Work instruction: Lines from the material below that hold the string "function" are what is needed; copy each of them.

Data records:
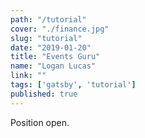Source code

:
 ```yaml
---
path: "/tutorial"
cover: "./finance.jpg"
slug: "tutorial"
date: "2019-01-20"
title: "Events Guru"
name: "Logan Lucas"
link: ""
tags: ['gatsby', 'tutorial']
published: true
---
```


Position open. 
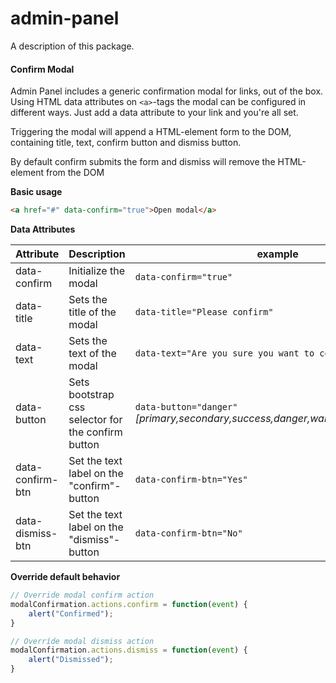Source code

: # admin-panel

A description of this package.


#### Confirm Modal

Admin Panel includes a generic confirmation modal for links, out of the box. Using HTML data attributes on `<a>`-tags the modal can be configured in different ways. Just add a data attribute to your link and you're all set.

Triggering the modal will append a HTML-element form to the DOM, containing title, text, confirm button and dismiss button.

By default confirm submits the form and dismiss will remove the HTML-element from the DOM

**Basic usage**

```HTML
<a href="#" data-confirm="true">Open modal</a>
```

**Data Attributes**

|Attribute|Description|example|
|---------|-----------|-------|
|data-confirm|Initialize the modal|`data-confirm="true"`|
|data-title|Sets the title of the modal|`data-title="Please confirm"`|
|data-text|Sets the text of the modal|`data-text="Are you sure you want to continue?"`|
|data-button|Sets bootstrap css selector for the confirm button|`data-button="danger"` _[primary,secondary,success,danger,warning,info,light,dark]_|
|data-confirm-btn|Set the text label on the "confirm"-button|`data-confirm-btn="Yes"`|
|data-dismiss-btn|Set the text label on the "dismiss"-button|`data-confirm-btn="No"`|

**Override default behavior**

```javascript
// Override modal confirm action
modalConfirmation.actions.confirm = function(event) {
    alert("Confirmed");
}

// Overríde modal dismiss action
modalConfirmation.actions.dismiss = function(event) {
    alert("Dismissed");
}
```
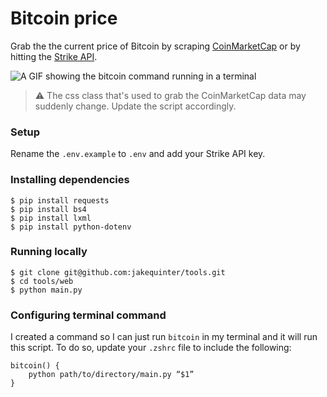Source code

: # Bitcoin price

Grab the the current price of Bitcoin by scraping [CoinMarketCap](https://coinmarketcap.com/) or by hitting the [Strike API](https://strike.me/developer/).

![A GIF showing the bitcoin command running in a terminal](https://user-images.githubusercontent.com/39658269/204101479-0ec2250f-e2c4-4b76-b7ec-3aa4085d6362.gif)

> ⚠️ The css class that's used to grab the CoinMarketCap data may suddenly change. Update the script accordingly.

### Setup

Rename the `.env.example` to `.env` and add your Strike API key.

### Installing dependencies

```
$ pip install requests
$ pip install bs4
$ pip install lxml
$ pip install python-dotenv
```

### Running locally

```
$ git clone git@github.com:jakequinter/tools.git
$ cd tools/web
$ python main.py
```

### Configuring terminal command

I created a command so I can just run `bitcoin` in my terminal and it will run this script. To do so, update your `.zshrc` file to include the following:

```
bitcoin() {
    python path/to/directory/main.py “$1”
}
```
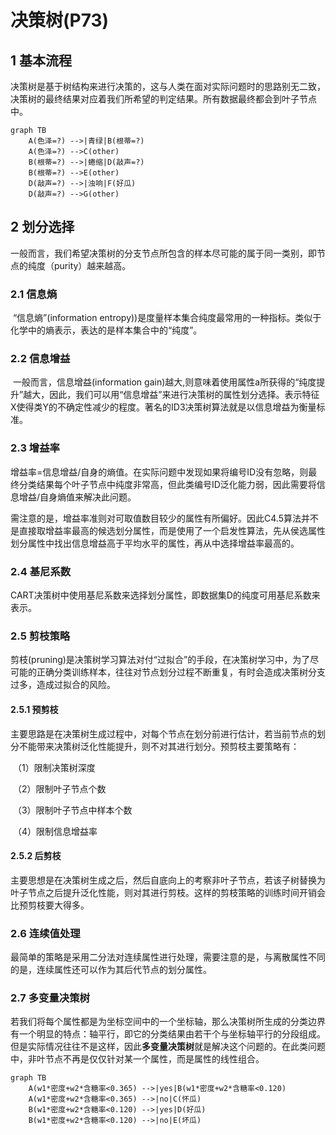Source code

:# 决策树(P73)

## 1 基本流程

​		决策树是基于树结构来进行决策的，这与人类在面对实际问题时的思路别无二致，决策树的最终结果对应着我们所希望的判定结果。所有数据最终都会到叶子节点中。

```mermaid
graph TB
	A(色泽=?) -->|青绿|B(根蒂=?)
	A(色泽=?) -->C(other)
	B(根蒂=?) -->|蜷缩|D(敲声=?)
	B(根蒂=?) -->E(other)
	D(敲声=?) -->|浊响|F(好瓜)
	D(敲声=?) -->G(other)
```

## 2 划分选择

​		一般而言，我们希望决策树的分支节点所包含的样本尽可能的属于同一类别，即节点的纯度（purity）越来越高。

### 2.1 信息熵

​		“信息熵”(information entropy))是度量样本集合纯度最常用的一种指标。类似于化学中的熵表示，表达的是样本集合中的“纯度”。

### 2.2 信息增益

​		一般而言，信息增益(information gain)越大,则意味着使用属性a所获得的“纯度提升”越大，因此，我们可以用“信息增益”来进行决策树的属性划分选择。表示特征X使得类Y的不确定性减少的程度。著名的ID3决策树算法就是以信息增益为衡量标准。

### 2.3 增益率

​		增益率=信息增益/自身的熵值。在实际问题中发现如果将编号ID没有忽略，则最终分类结果每个叶子节点中纯度非常高，但此类编号ID泛化能力弱，因此需要将信息增益/自身熵值来解决此问题。

​		需注意的是，增益率准则对可取值数目较少的属性有所偏好。因此C4.5算法并不是直接取增益率最高的候选划分属性，而是使用了一个启发性算法，先从侯选属性划分属性中找出信息增益高于平均水平的属性，再从中选择增益率最高的。

### 2.4 基尼系数

​		CART决策树中使用基尼系数来选择划分属性，即数据集D的纯度可用基尼系数来表示。

### 2.5 剪枝策略

​		剪枝(pruning)是决策树学习算法对付“过拟合”的手段，在决策树学习中，为了尽可能的正确分类训练样本，往往对节点划分过程不断重复，有时会造成决策树分支过多，造成过拟合的风险。

#### 2.5.1 预剪枝

​		主要思路是在决策树生成过程中，对每个节点在划分前进行估计，若当前节点的划分不能带来决策树泛化性能提升，则不对其进行划分。预剪枝主要策略有：

​		（1）限制决策树深度

​		（2）限制叶子节点个数

​		（3）限制叶子节点中样本个数

​		（4）限制信息增益率

#### 2.5.2 后剪枝

​		主要思想是在决策树生成之后，然后自底向上的考察非叶子节点，若该子树替换为叶子节点之后提升泛化性能，则对其进行剪枝。这样的剪枝策略的训练时间开销会比预剪枝要大得多。

### 2.6 连续值处理

​		最简单的策略是采用二分法对连续属性进行处理，需要注意的是，与离散属性不同的是，连续属性还可以作为其后代节点的划分属性。

### 2.7 多变量决策树

​		若我们将每个属性都是为坐标空间中的一个坐标轴，那么决策树所生成的分类边界有一个明显的特点：轴平行，即它的分类结果由若干个与坐标轴平行的分段组成。但是实际情况往往不是这样，因此**多变量决策树**就是解决这个问题的。在此类问题中，非叶节点不再是仅仅针对某一个属性，而是属性的线性组合。

```mermaid
graph TB
	A(w1*密度+w2*含糖率<0.365) -->|yes|B(w1*密度+w2*含糖率<0.120)
	A(w1*密度+w2*含糖率<0.365) -->|no|C(怀瓜)
	B(w1*密度+w2*含糖率<0.120) -->|yes|D(好瓜)
	B(w1*密度+w2*含糖率<0.120) -->|no|E(坏瓜)
```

Answer to this task:
modalConfirmation.actions.confirm = function(event) {
modalConfirmation.actions.dismiss = function(event) {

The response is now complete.